(Records begins)
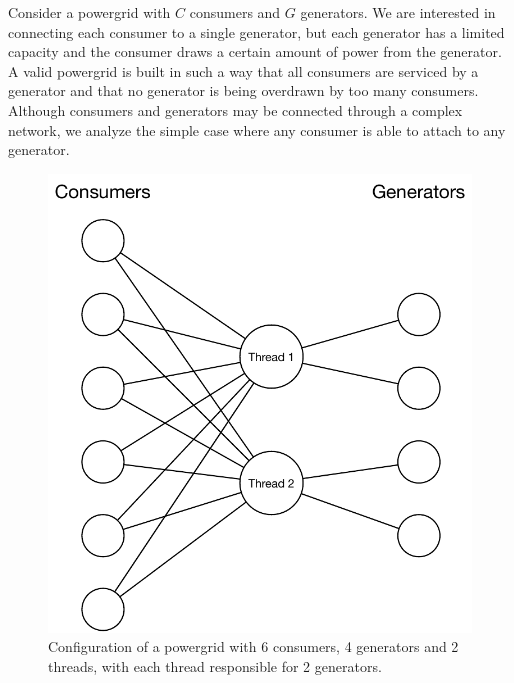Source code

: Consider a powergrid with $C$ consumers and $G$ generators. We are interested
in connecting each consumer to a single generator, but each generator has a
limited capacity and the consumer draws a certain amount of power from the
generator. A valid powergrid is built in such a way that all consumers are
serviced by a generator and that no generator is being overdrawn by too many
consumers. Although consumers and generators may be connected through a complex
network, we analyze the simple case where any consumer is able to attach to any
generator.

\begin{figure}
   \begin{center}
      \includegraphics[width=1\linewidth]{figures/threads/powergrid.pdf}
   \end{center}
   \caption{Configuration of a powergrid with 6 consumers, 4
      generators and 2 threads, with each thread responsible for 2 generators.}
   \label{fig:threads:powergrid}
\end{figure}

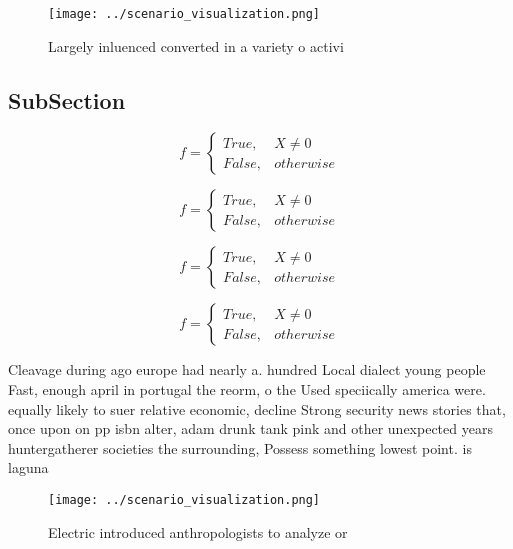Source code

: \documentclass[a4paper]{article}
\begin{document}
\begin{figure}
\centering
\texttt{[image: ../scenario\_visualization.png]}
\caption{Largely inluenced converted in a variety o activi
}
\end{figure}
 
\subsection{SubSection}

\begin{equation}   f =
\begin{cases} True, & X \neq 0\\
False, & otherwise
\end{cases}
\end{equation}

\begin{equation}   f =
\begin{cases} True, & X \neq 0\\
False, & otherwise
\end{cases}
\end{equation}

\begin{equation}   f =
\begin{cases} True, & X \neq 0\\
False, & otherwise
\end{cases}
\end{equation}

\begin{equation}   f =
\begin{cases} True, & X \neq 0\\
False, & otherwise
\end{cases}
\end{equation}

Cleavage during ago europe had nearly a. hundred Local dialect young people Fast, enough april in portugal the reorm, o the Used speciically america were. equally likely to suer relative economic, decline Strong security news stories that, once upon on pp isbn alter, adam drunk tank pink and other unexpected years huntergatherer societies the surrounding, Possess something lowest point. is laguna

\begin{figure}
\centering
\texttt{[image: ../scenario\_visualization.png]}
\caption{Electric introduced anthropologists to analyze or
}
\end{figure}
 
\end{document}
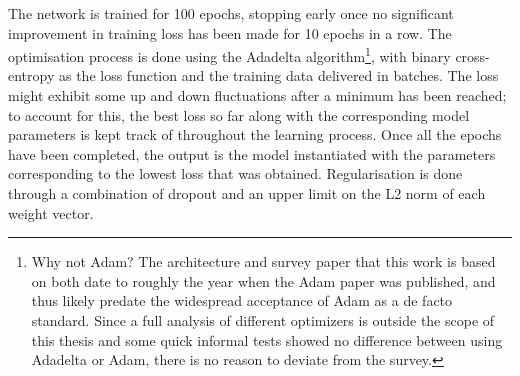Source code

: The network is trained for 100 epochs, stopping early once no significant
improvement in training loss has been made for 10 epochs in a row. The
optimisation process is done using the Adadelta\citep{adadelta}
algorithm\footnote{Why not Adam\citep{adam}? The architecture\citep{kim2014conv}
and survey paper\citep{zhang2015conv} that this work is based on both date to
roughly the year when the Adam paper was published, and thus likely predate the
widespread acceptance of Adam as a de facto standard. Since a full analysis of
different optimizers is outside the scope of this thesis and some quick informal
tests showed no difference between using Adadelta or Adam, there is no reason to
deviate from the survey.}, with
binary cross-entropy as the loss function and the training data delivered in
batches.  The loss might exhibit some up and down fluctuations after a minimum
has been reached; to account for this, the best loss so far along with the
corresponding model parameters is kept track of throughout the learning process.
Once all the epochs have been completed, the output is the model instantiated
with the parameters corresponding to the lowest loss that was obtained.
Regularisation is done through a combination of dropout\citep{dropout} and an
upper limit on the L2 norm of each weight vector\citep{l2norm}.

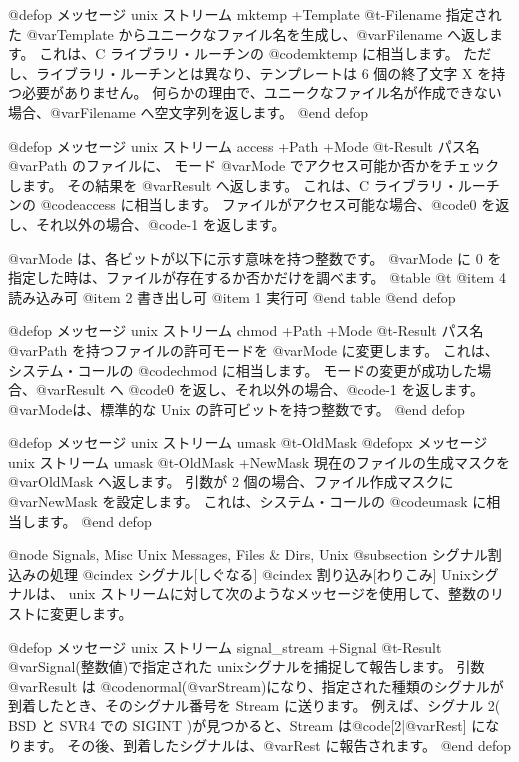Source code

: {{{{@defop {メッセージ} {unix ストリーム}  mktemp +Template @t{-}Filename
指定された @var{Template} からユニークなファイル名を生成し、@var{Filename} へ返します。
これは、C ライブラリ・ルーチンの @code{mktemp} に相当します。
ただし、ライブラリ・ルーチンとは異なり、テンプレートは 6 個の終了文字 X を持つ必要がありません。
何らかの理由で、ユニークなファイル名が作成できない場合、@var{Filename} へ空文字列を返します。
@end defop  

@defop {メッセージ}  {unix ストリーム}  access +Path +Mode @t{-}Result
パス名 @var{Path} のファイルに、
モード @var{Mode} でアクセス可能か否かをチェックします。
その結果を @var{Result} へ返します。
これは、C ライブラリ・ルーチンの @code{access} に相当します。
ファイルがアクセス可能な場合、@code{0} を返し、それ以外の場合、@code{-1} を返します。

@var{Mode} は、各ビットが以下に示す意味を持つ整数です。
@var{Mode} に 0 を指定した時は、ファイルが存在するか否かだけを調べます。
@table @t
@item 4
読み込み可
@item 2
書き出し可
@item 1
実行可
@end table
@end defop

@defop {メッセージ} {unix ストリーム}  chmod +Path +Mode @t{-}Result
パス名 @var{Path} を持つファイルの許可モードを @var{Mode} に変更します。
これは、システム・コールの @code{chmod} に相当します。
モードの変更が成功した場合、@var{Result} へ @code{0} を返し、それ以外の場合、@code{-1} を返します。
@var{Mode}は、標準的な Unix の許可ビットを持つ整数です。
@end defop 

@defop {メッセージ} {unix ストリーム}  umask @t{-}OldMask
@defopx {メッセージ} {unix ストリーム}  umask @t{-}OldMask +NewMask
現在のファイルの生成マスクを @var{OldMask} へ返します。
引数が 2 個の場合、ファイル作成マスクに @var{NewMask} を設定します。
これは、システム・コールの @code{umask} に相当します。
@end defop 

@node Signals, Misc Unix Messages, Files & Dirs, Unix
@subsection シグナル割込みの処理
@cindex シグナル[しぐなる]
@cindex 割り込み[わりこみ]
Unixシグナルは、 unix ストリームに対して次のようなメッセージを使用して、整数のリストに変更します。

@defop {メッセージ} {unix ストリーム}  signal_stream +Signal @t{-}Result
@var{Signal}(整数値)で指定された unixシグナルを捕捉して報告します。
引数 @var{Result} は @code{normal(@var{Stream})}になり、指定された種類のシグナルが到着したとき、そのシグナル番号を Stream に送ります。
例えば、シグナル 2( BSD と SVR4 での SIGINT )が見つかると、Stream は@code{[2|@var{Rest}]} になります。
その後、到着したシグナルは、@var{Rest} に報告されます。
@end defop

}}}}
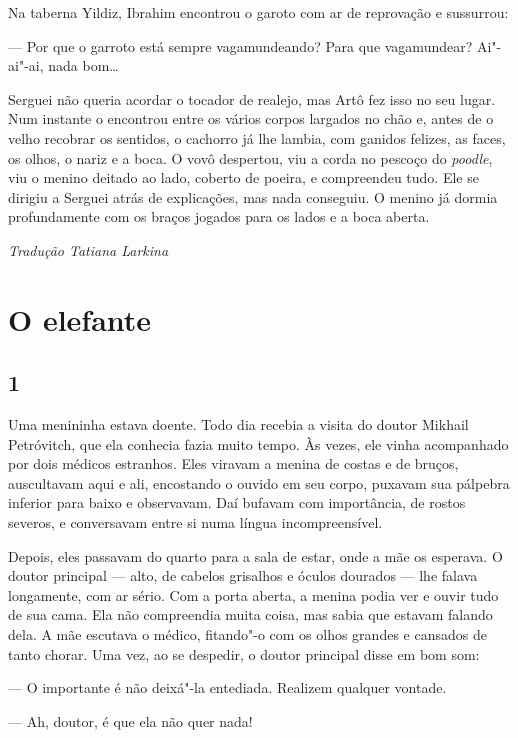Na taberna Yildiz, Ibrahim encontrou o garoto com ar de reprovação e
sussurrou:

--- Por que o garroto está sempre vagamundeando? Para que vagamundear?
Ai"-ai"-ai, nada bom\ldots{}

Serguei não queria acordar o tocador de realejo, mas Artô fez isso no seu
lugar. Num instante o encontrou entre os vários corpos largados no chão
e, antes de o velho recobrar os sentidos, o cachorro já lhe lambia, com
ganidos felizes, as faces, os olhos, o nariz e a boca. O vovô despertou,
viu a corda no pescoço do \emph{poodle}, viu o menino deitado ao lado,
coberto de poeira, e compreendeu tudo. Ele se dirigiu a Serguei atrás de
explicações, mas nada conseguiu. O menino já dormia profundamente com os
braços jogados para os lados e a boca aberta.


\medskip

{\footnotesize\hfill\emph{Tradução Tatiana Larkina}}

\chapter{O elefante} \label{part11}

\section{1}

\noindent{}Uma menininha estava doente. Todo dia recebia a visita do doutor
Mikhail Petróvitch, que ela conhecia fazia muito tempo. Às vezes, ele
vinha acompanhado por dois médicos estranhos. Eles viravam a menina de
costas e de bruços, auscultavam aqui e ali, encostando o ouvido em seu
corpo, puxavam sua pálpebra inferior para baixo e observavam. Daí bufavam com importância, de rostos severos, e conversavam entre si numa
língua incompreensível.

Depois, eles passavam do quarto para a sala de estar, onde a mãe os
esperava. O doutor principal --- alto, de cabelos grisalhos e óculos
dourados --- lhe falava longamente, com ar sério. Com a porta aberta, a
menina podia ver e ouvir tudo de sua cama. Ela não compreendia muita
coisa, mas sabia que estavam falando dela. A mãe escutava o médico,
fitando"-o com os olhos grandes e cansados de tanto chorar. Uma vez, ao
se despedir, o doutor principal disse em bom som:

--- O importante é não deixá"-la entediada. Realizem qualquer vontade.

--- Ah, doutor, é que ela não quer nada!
(Records ends)
- **Task statement**:
Counting only lines that contain the string "システム", how many are there in the data above? Give the number alone.

- **Reply to the task**:
2